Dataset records
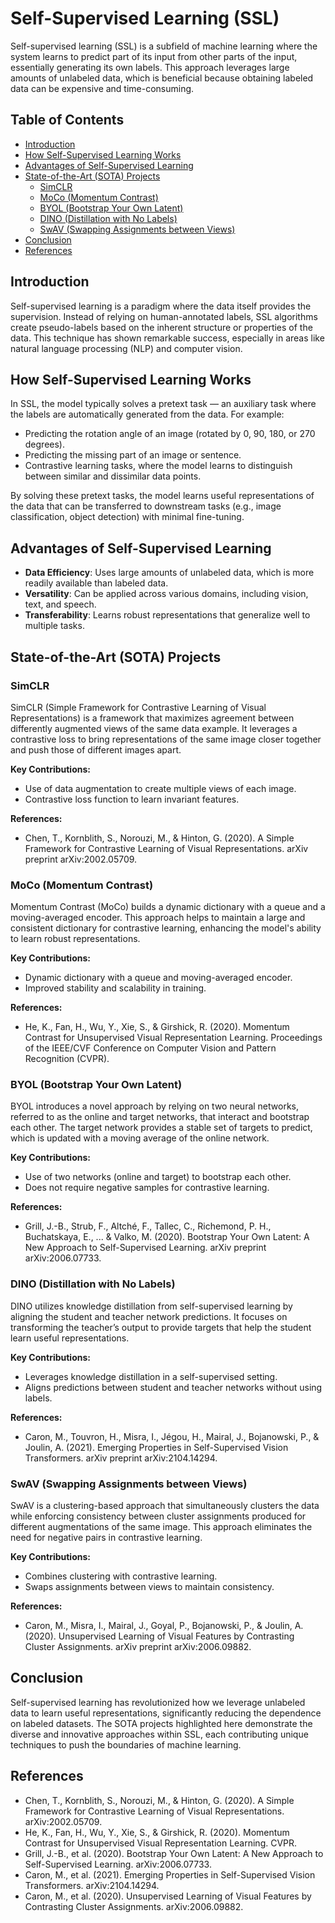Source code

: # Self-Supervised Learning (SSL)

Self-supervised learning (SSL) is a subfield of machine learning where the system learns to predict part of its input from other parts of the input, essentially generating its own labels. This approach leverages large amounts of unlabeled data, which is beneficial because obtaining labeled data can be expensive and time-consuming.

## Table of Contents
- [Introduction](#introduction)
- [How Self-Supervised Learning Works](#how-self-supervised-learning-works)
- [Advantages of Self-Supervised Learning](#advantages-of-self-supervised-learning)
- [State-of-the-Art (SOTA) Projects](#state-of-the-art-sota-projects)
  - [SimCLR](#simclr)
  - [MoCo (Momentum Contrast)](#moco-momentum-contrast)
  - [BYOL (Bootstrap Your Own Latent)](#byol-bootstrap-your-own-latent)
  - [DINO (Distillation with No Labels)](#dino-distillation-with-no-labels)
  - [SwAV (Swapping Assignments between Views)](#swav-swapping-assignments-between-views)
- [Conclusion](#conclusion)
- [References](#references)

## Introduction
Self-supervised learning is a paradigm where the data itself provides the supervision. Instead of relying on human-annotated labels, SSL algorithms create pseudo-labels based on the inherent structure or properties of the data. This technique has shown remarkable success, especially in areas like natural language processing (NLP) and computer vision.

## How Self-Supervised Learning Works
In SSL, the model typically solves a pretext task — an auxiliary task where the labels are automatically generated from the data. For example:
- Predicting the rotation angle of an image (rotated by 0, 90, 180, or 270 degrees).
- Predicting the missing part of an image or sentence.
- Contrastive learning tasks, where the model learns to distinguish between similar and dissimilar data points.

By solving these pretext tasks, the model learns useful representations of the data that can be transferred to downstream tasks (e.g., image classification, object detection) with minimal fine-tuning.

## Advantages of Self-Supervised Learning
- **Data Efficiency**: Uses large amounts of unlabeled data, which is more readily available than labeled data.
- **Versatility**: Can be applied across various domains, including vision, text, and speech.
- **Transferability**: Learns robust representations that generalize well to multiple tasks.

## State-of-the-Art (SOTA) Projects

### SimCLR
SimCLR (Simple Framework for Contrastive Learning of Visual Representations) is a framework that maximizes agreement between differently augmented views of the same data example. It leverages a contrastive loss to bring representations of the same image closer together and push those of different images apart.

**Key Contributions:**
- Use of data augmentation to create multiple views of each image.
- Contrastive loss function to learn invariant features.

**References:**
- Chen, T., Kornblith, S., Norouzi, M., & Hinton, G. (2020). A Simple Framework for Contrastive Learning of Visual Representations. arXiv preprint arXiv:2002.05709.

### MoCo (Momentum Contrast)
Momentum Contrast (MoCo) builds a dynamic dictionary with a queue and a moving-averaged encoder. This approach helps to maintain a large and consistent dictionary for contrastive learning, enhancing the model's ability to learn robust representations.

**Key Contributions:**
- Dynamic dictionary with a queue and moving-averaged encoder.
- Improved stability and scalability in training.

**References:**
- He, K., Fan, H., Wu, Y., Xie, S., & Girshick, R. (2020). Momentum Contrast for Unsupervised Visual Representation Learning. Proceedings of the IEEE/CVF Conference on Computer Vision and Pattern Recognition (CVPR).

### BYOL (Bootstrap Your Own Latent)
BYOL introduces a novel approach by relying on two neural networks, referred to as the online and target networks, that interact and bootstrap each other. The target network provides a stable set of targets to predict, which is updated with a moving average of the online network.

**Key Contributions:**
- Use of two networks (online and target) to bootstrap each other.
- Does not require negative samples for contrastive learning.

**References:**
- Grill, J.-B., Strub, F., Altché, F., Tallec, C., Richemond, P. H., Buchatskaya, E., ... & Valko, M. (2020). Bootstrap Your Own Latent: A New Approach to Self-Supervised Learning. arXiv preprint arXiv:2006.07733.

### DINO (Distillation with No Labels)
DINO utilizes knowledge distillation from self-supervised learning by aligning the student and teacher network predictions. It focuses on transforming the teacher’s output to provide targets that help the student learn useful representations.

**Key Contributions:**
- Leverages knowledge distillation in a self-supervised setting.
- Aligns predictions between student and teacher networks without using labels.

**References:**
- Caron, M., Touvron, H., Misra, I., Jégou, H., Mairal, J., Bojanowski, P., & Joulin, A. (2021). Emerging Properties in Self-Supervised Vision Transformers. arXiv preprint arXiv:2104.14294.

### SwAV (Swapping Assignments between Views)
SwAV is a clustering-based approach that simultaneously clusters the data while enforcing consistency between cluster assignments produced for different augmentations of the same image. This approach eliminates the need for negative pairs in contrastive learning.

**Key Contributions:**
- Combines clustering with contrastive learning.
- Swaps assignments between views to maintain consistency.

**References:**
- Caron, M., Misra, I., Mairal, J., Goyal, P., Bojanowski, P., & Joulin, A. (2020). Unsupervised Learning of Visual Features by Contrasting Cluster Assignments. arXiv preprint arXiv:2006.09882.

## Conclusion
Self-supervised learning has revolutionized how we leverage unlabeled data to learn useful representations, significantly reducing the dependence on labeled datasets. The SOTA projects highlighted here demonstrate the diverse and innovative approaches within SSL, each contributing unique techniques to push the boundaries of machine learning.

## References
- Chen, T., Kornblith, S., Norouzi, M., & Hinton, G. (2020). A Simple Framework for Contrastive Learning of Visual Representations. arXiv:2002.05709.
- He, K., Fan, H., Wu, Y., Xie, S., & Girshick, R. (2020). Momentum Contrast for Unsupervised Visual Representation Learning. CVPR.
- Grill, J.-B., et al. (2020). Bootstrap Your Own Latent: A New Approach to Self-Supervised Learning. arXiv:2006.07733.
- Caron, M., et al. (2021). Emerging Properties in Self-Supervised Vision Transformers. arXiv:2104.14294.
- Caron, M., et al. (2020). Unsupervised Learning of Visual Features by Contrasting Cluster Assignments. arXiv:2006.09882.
==
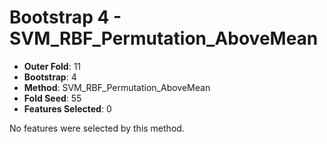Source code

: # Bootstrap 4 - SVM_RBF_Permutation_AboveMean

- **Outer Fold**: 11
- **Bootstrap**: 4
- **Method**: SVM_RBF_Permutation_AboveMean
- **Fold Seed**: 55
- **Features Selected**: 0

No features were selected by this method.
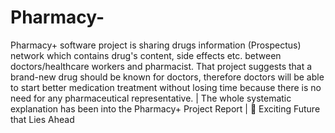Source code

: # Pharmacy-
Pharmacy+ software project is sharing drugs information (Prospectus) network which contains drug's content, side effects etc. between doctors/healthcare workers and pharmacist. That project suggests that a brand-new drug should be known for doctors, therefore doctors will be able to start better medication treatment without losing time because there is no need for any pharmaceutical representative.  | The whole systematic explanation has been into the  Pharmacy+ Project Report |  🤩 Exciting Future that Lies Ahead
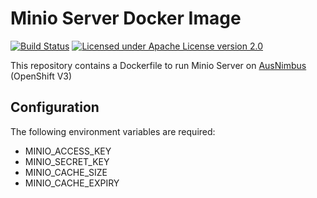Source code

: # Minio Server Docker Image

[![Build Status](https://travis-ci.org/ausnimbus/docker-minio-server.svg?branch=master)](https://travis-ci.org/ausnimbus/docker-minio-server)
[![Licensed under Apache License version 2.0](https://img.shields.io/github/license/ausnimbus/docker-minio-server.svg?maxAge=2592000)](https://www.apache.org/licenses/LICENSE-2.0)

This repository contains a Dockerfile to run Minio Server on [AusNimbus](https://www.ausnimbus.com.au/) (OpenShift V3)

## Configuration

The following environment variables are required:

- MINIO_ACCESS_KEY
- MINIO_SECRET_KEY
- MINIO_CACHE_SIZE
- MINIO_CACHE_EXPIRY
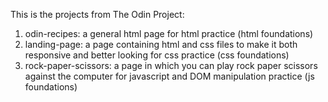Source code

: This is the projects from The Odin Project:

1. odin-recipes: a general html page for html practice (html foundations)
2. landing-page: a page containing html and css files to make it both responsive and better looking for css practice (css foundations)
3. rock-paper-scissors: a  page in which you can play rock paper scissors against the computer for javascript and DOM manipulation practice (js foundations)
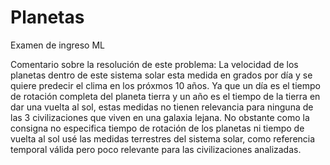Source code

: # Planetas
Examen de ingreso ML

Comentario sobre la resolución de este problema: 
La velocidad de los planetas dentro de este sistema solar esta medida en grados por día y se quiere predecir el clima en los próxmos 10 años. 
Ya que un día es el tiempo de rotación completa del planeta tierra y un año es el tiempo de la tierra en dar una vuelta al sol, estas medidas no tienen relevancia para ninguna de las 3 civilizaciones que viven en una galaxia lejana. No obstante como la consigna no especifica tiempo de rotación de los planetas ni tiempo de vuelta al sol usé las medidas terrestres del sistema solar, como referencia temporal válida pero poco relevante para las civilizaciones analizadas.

* Assignment
What you return must be the lines above that run from the line with "- Use of two" to the line with "arXiv preprint arXiv:2104.14294.", inclusive, each copied exactly.

* Written response
- Use of two networks (online and target) to bootstrap each other.
- Does not require negative samples for contrastive learning.

**References:**
- Grill, J.-B., Strub, F., Altché, F., Tallec, C., Richemond, P. H., Buchatskaya, E., ... & Valko, M. (2020). Bootstrap Your Own Latent: A New Approach to Self-Supervised Learning. arXiv preprint arXiv:2006.07733.

### DINO (Distillation with No Labels)
DINO utilizes knowledge distillation from self-supervised learning by aligning the student and teacher network predictions. It focuses on transforming the teacher’s output to provide targets that help the student learn useful representations.

**Key Contributions:**
- Leverages knowledge distillation in a self-supervised setting.
- Aligns predictions between student and teacher networks without using labels.

**References:**
- Caron, M., Touvron, H., Misra, I., Jégou, H., Mairal, J., Bojanowski, P., & Joulin, A. (2021). Emerging Properties in Self-Supervised Vision Transformers. arXiv preprint arXiv:2104.14294.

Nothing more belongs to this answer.